13 septiembre 2011

Mi primer día de colegio

Acabo de oír en la radio a un experto que decía que hace unos años se entrevistó con mayores de varios pueblos. Apenas recordaban nada, pero sí había algo que se les había quedado en la memoria: su primera maestra, o su primer día de clase, o sus aventuras en los recreos. Esta semana es la primera de colegio para muchos niños que jamás habían pisado antes un aula. Seguramente no la olvidarán nunca. Es más, seguramente se la recordarán muy a menudo: a veces entre risas, otras entre lágrimas. Pero siempre con cariño y emoción.

Mi primer colegio y el patio donde jugábamos en el recreo

Yo no tengo una imagen muy nítida de mi primer día de clase. Me cuentan que llovía (ajá, cuando septiembre era septiembre y no agosto aquí en el norte), que llevé mi 'superparaguas' (rojo, con estampado paisley en azul y ¿amarillo?; todavía está por casa), y que tanto me gustó entrar que lo primero que hice fue tirar ese trasto y ponerme a jugar... De lo que sí me acuerdo claramente es de dos de mis profesoras: la de párvulos, con quien estuve dos años, y la de primero de EGB (descubriendo mi edad, ale). 

La primera se llamaba Marilis, tenía el pelo corto y gris, gafas de pasta rosa transparente, era alta y delgada, con cierta edad (¿cincuenta?) y conducía un dos caballos negro y berenjena. No era ni muy cariñosa ni muy divertida. Es más, que yo sepa era bastante seria y tenía poca paciencia (o eso me parecía a mí). Nos obligaba a echarnos la siesta (yo hacía más de un año que de eso nones ni en casa...), y si nos portábamos mal nos castigaba a veces de malos modos: hubo quien recibió algún sopapo y quien fue atado a la silla por nervioso. Sin embargo, no nos sentíamos torturados, vaya. 

También pasábamos buenos momentos, como el 'rayón-cero', que era pintar rápidamente una lámina saliéndote a posta de las rayas que delimitaban el dibujo. O los conciertos, que era cuando aprendíamos una canción y la interpretábamos a coro. Y a mí me gustaba especialmente el momento del ábaco y del xilófono. Luego ni cuentas ni música se me han dado bien. Qué cosas... Por supuesto, el día de cumpleaños de algún compañero era la fiesta padre: nos repartía tres caramelos a cada uno y yo me moría por los de anís y los de menta.

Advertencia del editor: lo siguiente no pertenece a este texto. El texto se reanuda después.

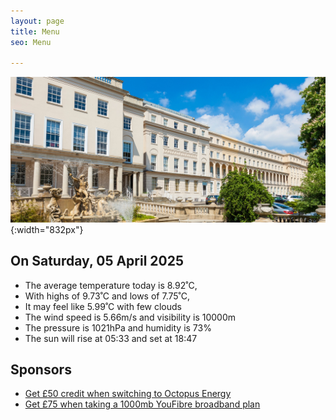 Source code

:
 ```yaml
---
layout: page
title: Menu
seo: Menu

---
```


![Logo](/images/logo.jpg){:width="832px"}

<!-- weather_marker starts -->
## On Saturday, 05 April 2025

- The average temperature today is 8.92˚C,
- With highs of 9.73˚C and lows of 7.75˚C,
- It may feel like 5.99˚C with few clouds
- The wind speed is 5.66m/s and visibility is 10000m
- The pressure is 1021hPa and humidity is 73%
- The sun will rise at 05:33 and set at 18:47

<!-- weather_marker ends -->

## Sponsors

- [Get £50 credit when switching to Octopus Energy](https://bit.ly/3oD1nnS)
- [Get £75 when taking a 1000mb YouFibre broadband plan](https://aklam.io/91zWhU?)



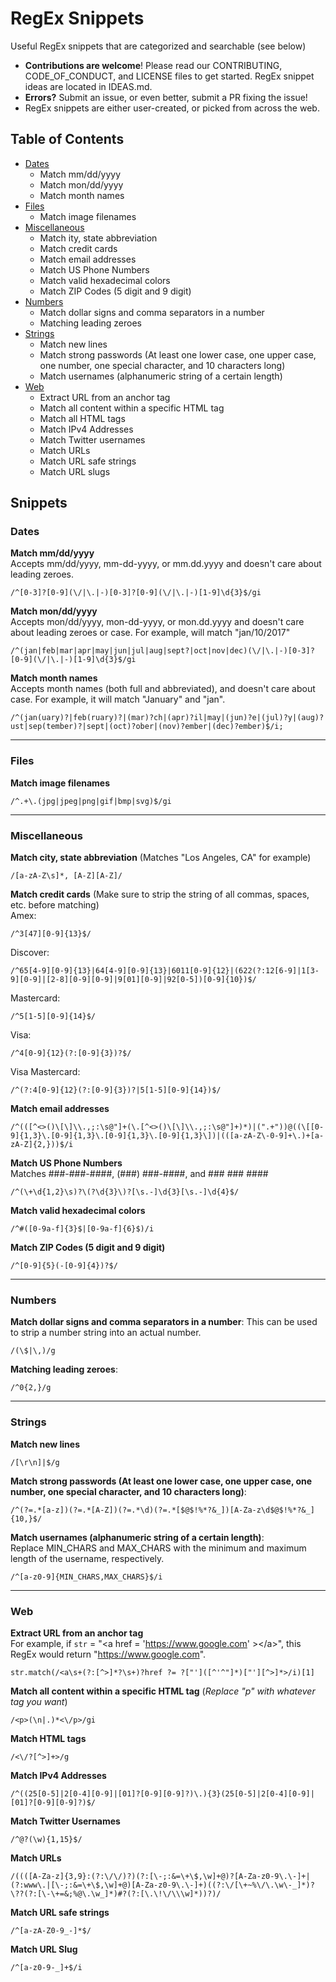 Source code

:# RegEx Snippets
Useful RegEx snippets that are categorized and searchable (see below)
* **Contributions are welcome**! Please read our CONTRIBUTING, CODE_OF_CONDUCT, and LICENSE files to get started. RegEx snippet ideas are located in IDEAS.md.
* **Errors?** Submit an issue, or even better, submit a PR fixing the issue!
* RegEx snippets are either user-created, or picked from across the web.

## Table of Contents

* [Dates](#dates)
  * Match mm/dd/yyyy
  * Match mon/dd/yyyy
  * Match month names
* [Files](#files)
  * Match image filenames
* [Miscellaneous](#miscellaneous)
  * Match ity, state abbreviation
  * Match credit cards
  * Match email addresses
  * Match US Phone Numbers
  * Match valid hexadecimal colors
  * Match ZIP Codes (5 digit and 9 digit)
* [Numbers](#numbers)
  * Match dollar signs and comma separators in a number
  * Matching leading zeroes
* [Strings](#strings)
  * Match new lines
  * Match strong passwords (At least one lower case, one upper case, one number, one special character, and 10 characters long)
  * Match usernames (alphanumeric string of a certain length)
* [Web](#web)
  * Extract URL from an anchor tag
  * Match all content within a specific HTML tag
  * Match all HTML tags
  * Match IPv4 Addresses
  * Match Twitter usernames
  * Match URLs
  * Match URL safe strings
  * Match URL slugs

## Snippets

### Dates <a name="dates"></a>
**Match mm/dd/yyyy**  
Accepts mm/dd/yyyy, mm-dd-yyyy, or mm.dd.yyyy and doesn't care about leading zeroes.
```
/^[0-3]?[0-9](\/|\.|-)[0-3]?[0-9](\/|\.|-)[1-9]\d{3}$/gi
```

**Match mon/dd/yyyy**  
Accepts mon/dd/yyyy, mon-dd-yyyy, or mon.dd.yyyy and doesn't care about leading zeroes or case. For example, will match "jan/10/2017"
```
/^(jan|feb|mar|apr|may|jun|jul|aug|sept?|oct|nov|dec)(\/|\.|-)[0-3]?[0-9](\/|\.|-)[1-9]\d{3}$/gi
```

**Match month names**  
Accepts month names (both full and abbreviated), and doesn't care about case. For example, it will match "January" and "jan".
```
/^(jan(uary)?|feb(ruary)?|(mar)?ch|(apr)?il|may|(jun)?e|(jul)?y|(aug)?ust|sep(tember)?|sept|(oct)?ober|(nov)?ember|(dec)?ember)$/i;
```


---

### Files <a name="files"></a>
**Match image filenames**
```
/^.+\.(jpg|jpeg|png|gif|bmp|svg)$/gi
```

---

### Miscellaneous <a name="miscellaneous"></a>
**Match city, state abbreviation** (Matches "Los Angeles, CA" for example)
```
/[a-zA-Z\s]*, [A-Z][A-Z]/
```

**Match credit cards** (Make sure to strip the string of all commas, spaces, etc. before matching)  
Amex:
```
/^3[47][0-9]{13}$/
```

Discover:
```
/^65[4-9][0-9]{13}|64[4-9][0-9]{13}|6011[0-9]{12}|(622(?:12[6-9]|1[3-9][0-9]|[2-8][0-9][0-9]|9[01][0-9]|92[0-5])[0-9]{10})$/
```

Mastercard:
```
/^5[1-5][0-9]{14}$/
```

Visa:
```
/^4[0-9]{12}(?:[0-9]{3})?$/
```

Visa Mastercard:
```
/^(?:4[0-9]{12}(?:[0-9]{3})?|5[1-5][0-9]{14})$/
```

**Match email addresses**
```
/^(([^<>()\[\]\\.,;:\s@"]+(\.[^<>()\[\]\\.,;:\s@"]+)*)|(".+"))@((\[[0-9]{1,3}\.[0-9]{1,3}\.[0-9]{1,3}\.[0-9]{1,3}\])|(([a-zA-Z\-0-9]+\.)+[a-zA-Z]{2,}))$/i
```

**Match US Phone Numbers**  
Matches ###-###-####, (###) ###-####, and ### ### ####
```
/^(\+\d{1,2}\s)?\(?\d{3}\)?[\s.-]\d{3}[\s.-]\d{4}$/
```

**Match valid hexadecimal colors**
```
/^#([0-9a-f]{3}$|[0-9a-f]{6}$)/i
```

**Match ZIP Codes (5 digit and 9 digit)**
```
/^[0-9]{5}(-[0-9]{4})?$/
```

---

### Numbers <a name="numbers"></a>

**Match dollar signs and comma separators in a number**:
This can be used to strip a number string into an actual number.
```
/(\$|\,)/g
```

**Matching leading zeroes**:    
```
/^0{2,}/g
```

---

### Strings <a name="strings"></a>

**Match new lines**
```
/[\r\n]|$/g
```

**Match strong passwords (At least one lower case, one upper case, one number, one special character, and 10 characters long)**:
```
/^(?=.*[a-z])(?=.*[A-Z])(?=.*\d)(?=.*[$@$!%*?&_])[A-Za-z\d$@$!%*?&_]{10,}$/
```

**Match usernames (alphanumeric string of a certain length)**:  
Replace MIN_CHARS and MAX_CHARS with the minimum and maximum length of the username, respectively.
```
/^[a-z0-9]{MIN_CHARS,MAX_CHARS}$/i
```

---

### Web <a name="web"></a>

**Extract URL from an anchor tag**  
For example, if `str` = "&lt;a href = 'https://www.google.com' &gt;&lt;/a&gt;", this RegEx would return "https://www.google.com".  

```
str.match(/<a\s+(?:[^>]*?\s+)?href ?= ?["']([^'^"]*)["'][^>]*>/i)[1]
```

**Match all content within a specific HTML tag** (*Replace "p" with whatever tag you want*)
```
/<p>(\n|.)*<\/p>/gi
```

**Match HTML tags**
```
/<\/?[^>]+>/g
```

**Match IPv4 Addresses**
```
/^((25[0-5]|2[0-4][0-9]|[01]?[0-9][0-9]?)\.){3}(25[0-5]|2[0-4][0-9]|[01]?[0-9][0-9]?)$/
```

**Match Twitter Usernames**
```
/^@?(\w){1,15}$/
```

**Match URLs**
```
/((([A-Za-z]{3,9}:(?:\/\/)?)(?:[\-;:&=\+\$,\w]+@)?[A-Za-z0-9\.\-]+|(?:www\.|[\-;:&=\+\$,\w]+@)[A-Za-z0-9\.\-]+)((?:\/[\+~%\/\.\w\-_]*)?\??(?:[\-\+=&;%@\.\w_]*)#?(?:[\.\!\/\\\w]*))?)/
```

**Match URL safe strings**
```
/^[a-zA-Z0-9_-]*$/
```

**Match URL Slug**
```
/^[a-z0-9-_]+$/i
```
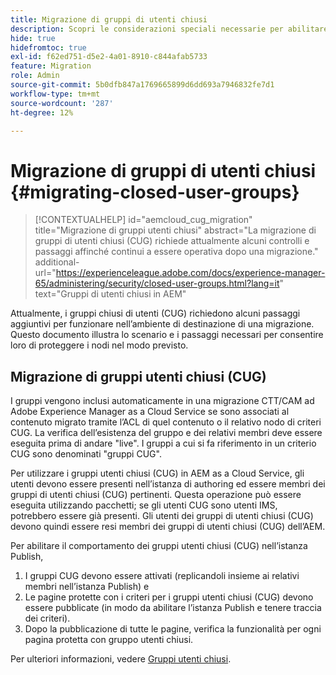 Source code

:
 ```yaml
---
title: Migrazione di gruppi di utenti chiusi
description: Scopri le considerazioni speciali necessarie per abilitare i gruppi chiusi di utenti dopo la migrazione dei contenuti ad Adobe Experience Manager as a Cloud Service.
hide: true
hidefromtoc: true
exl-id: f62ed751-d5e2-4a01-8910-c844afab5733
feature: Migration
role: Admin
source-git-commit: 5b0dfb847a1769665899d6dd693a7946832fe7d1
workflow-type: tm+mt
source-wordcount: '287'
ht-degree: 12%

---
```



# Migrazione di gruppi di utenti chiusi {#migrating-closed-user-groups}

>[!CONTEXTUALHELP]
>id="aemcloud_cug_migration"
>title="Migrazione di gruppi utenti chiusi"
>abstract="La migrazione di gruppi di utenti chiusi (CUG) richiede attualmente alcuni controlli e passaggi affinché continui a essere operativa dopo una migrazione."
>additional-url="https://experienceleague.adobe.com/docs/experience-manager-65/administering/security/closed-user-groups.html?lang=it" text="Gruppi di utenti chiusi in AEM"

Attualmente, i gruppi chiusi di utenti (CUG) richiedono alcuni passaggi aggiuntivi per funzionare nell’ambiente di destinazione di una migrazione. Questo documento illustra lo scenario e i passaggi necessari per consentire loro di proteggere i nodi nel modo previsto.

## Migrazione di gruppi utenti chiusi (CUG)

I gruppi vengono inclusi automaticamente in una migrazione CTT/CAM ad Adobe Experience Manager as a Cloud Service se sono associati al contenuto migrato tramite l’ACL di quel contenuto o il relativo nodo di criteri CUG. La verifica dell’esistenza del gruppo e dei relativi membri deve essere eseguita prima di andare &quot;live&quot;. I gruppi a cui si fa riferimento in un criterio CUG sono denominati &quot;gruppi CUG&quot;.

Per utilizzare i gruppi utenti chiusi (CUG) in AEM as a Cloud Service, gli utenti devono essere presenti nell’istanza di authoring ed essere membri dei gruppi di utenti chiusi (CUG) pertinenti.  Questa operazione può essere eseguita utilizzando pacchetti; se gli utenti CUG sono utenti IMS, potrebbero essere già presenti.  Gli utenti dei gruppi di utenti chiusi (CUG) devono quindi essere resi membri dei gruppi di utenti chiusi (CUG) dell’AEM.

Per abilitare il comportamento dei gruppi utenti chiusi (CUG) nell’istanza Publish,
1. I gruppi CUG devono essere attivati (replicandoli insieme ai relativi membri nell’istanza Publish) e
1. Le pagine protette con i criteri per i gruppi utenti chiusi (CUG) devono essere pubblicate (in modo da abilitare l’istanza Publish e tenere traccia dei criteri).
1. Dopo la pubblicazione di tutte le pagine, verifica la funzionalità per ogni pagina protetta con gruppo utenti chiusi.

Per ulteriori informazioni, vedere [Gruppi utenti chiusi](https://experienceleague.adobe.com/docs/experience-manager-65/administering/security/closed-user-groups.html?lang=it).

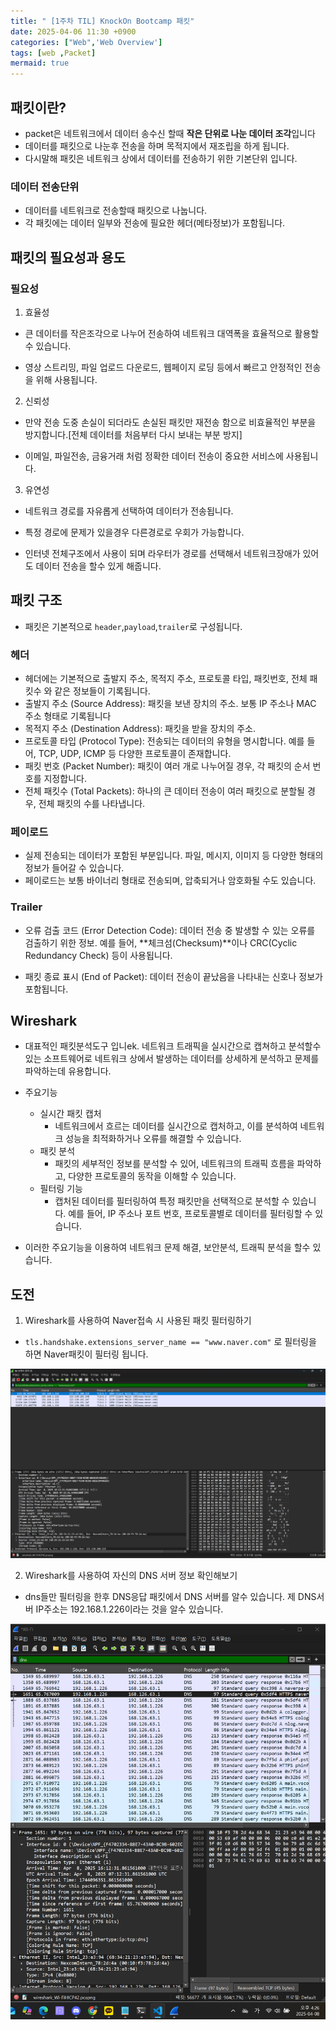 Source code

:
 ```yaml
---
title: " [1주차 TIL] KnockOn Bootcamp 패킷"
date: 2025-04-06 11:30 +0900
categories: ["Web",'Web Overview']
tags: [web ,Packet]
mermaid: true
---
```

## 패킷이란?

- packet은 네트워크에서 데이터 송수신 할때 **작은 단위로 나눈 데이터 조각**입니다
- 데이터를 패킷으로 나눈후 전송을 하며 목적지에서 재조립을 하게 됩니다.
- 다시말해 패킷은 네트워크 상에서 데이터를 전송하기 위한 기본단위 입니다.

### 데이터 전송단위
- 데이터를 네트워크로 전송할때 패킷으로 나눕니다.
- 각 패킷에는 데이터 일부와 전송에 필요한 헤더(메타정보)가 포함됩니다.

## 패킷의 필요성과 용도
### 필요성

1. 효율성
- 큰 데이터를 작은조각으로 나누어 전송하여 네트워크 대역폭을 효율적으로 활용할수 있습니다.

- 영상 스트리밍, 파일 업로드 다운로드, 웹페이지 로딩 등에서 빠르고 안정적인 전송을 위해 사용됩니다.

2. 신뢰성
- 만약 전송 도중 손실이 되더라도 손실된 패킷만 재전송 함으로 비효율적인 부분을 방지합니다.[전체 데이터를 처음부터 다시 보내는 부분 방지]

- 이메일, 파일전송, 금융거래 처럼 정확한 데이터 전송이 중요한 서비스에 사용됩니다.

3. 유연성
- 네트워크 경로를 자유롭게  선택하여 데이터가 전송됩니다.
- 특정 경로에 문제가 있을경우 다른경로로 우회가 가능합니다.

- 인터넷 전체구조에서 사용이 되며 라우터가 경로를 선택해서 네트워크장애가 있어도 데이터 전송을 할수 있게 해줍니다.


## 패킷 구조

- 패킷은 기본적으로 `header`,`payload`,`trailer`로 구성됩니다.

### 헤더

- 헤더에는 기본적으로 출발지 주소, 목적지 주소, 프로토콜 타입, 패킷번호, 전체 패킷수 와 같은 정보들이 기록됩니다.
- 출발지 주소 (Source Address): 패킷을 보낸 장치의 주소. 보통 IP 주소나 MAC 주소 형태로 기록됩니다
- 목적지 주소 (Destination Address): 패킷을 받을 장치의 주소.
- 프로토콜 타입 (Protocol Type): 전송되는 데이터의 유형을 명시합니다. 예를 들어, TCP, UDP, ICMP 등 다양한 프로토콜이 존재합니다.
- 패킷 번호 (Packet Number): 패킷이 여러 개로 나누어질 경우, 각 패킷의 순서 번호를 지정합니다.
- 전체 패킷수 (Total Packets): 하나의 큰 데이터 전송이 여러 패킷으로 분할될 경우, 전체 패킷의 수를 나타냅니다.

### 페이로드 

- 실제 전송되는 데이터가 포함된 부분입니다. 파일, 메시지, 이미지 등 다양한 형태의 정보가 들어갈 수 있습니다.
- 페이로드는 보통 바이너리 형태로 전송되며, 압축되거나 암호화될 수도 있습니다.

### Trailer
- 오류 검출 코드 (Error Detection Code): 데이터 전송 중 발생할 수 있는 오류를 검출하기 위한 정보. 예를 들어, **체크섬(Checksum)**이나 CRC(Cyclic Redundancy Check) 등이 사용됩니다.

- 패킷 종료 표시 (End of Packet): 데이터 전송이 끝났음을 나타내는 신호나 정보가 포함됩니다.



## Wireshark
- 대표적인 패킷분석도구 입니ek. 네트워크 트래픽을 실시간으로 캡쳐하고 분석할수 있는 소프트웨어로  네트워크 상에서 발생하는 데이터를 상세하게 분석하고 문제를 파악하는데 유용합니다.
- 주요기능
    - 실시간 패킷 캡처
        - 네트워크에서 흐르는 데이터를 실시간으로 캡처하고, 이를 분석하여 네트워크 성능을 최적화하거나 오류를 해결할 수 있습니다.
    - 패킷 분석
        - 패킷의 세부적인 정보를 분석할 수 있어, 네트워크의 트래픽 흐름을 파악하고, 다양한 프로토콜의 동작을 이해할 수 있습니다.
    - 필터링 기능
        - 캡처된 데이터를 필터링하여 특정 패킷만을 선택적으로 분석할 수 있습니다. 예를 들어, IP 주소나 포트 번호, 프로토콜별로 데이터를 필터링할 수 있습니다.
 
 - 이러한 주요기능을 이용하여 네트워크 문제 해결, 보안분석, 트래픽 분석을 할수 있습니다.

## 도전 

1. Wireshark를 사용하여 Naver접속 시 사용된 패킷 필터링하기

- `tls.handshake.extensions_server_name == "www.naver.com"` 로 필터링을 하면 Naver패킷이 필터링 됩니다.

![img](https://github.com/secovate200/secovate200.github.io/blob/main/assets/img/packet.png?raw=true)

2. Wireshark를 사용하여 자신의 DNS 서버 정보 확인해보기

- dns들만 필터링을 한후 DNS응답 패킷에서 DNS 서버를 알수 있습니다. 제 DNS서버 IP주소는 192.168.1.226이라는 것을 알수 있습니다. 

![img](https://github.com/secovate200/secovate200.github.io/blob/main/assets/img/dns.png?raw=true)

La segunda profesora de la que hablo es Caridad. Nos daba primero de EGB y era un amor. Joven, morena, guapa, siempre llevaba los labios pintados de algún color fuerte, como el grosella. Nos trataba con mucho cariño y pese a ello la teníamos mucho respeto. Nos enseñó a leer -aunque yo ya sabía-, nos dio nuestras primeras notas, y con ella hicimos los primeros trabajos manuales: hacer un dibujo y rellenarlo con legumbres en vez de con pintura, recoger hojas de árboles secas para hacer un libro con ellas, coser en cartulina... Y si la memoria no me engaña también hicimos nuestra primera excursión, aunque no sé dónde. 

Yo creo que tengo tan buen recuerdo de ese curso porque éramos apenas diez críos (ya habíamos perdido a uno compañero que se mudó de pueblo, David B., conocido en párvulos por ser el que mejor pintaba) y porque hice mi primera mejor amiga: Elena. Curiosamente también tuve mi primera pelea ese año y fue con ella: le arañé la cara aunque no le dejé marca. Al año siguiente ella se fue a vivir a otro sitio y perdimos todo contacto. También en el curso siguiente cambiamos de colegio: dejamos las escuelas viejas, hoy Centro Cultural Lasaga Larreta, y nos trasladamos a las nuevas, un poco más lejos y de color amarillo y blanco, como un huevo frito.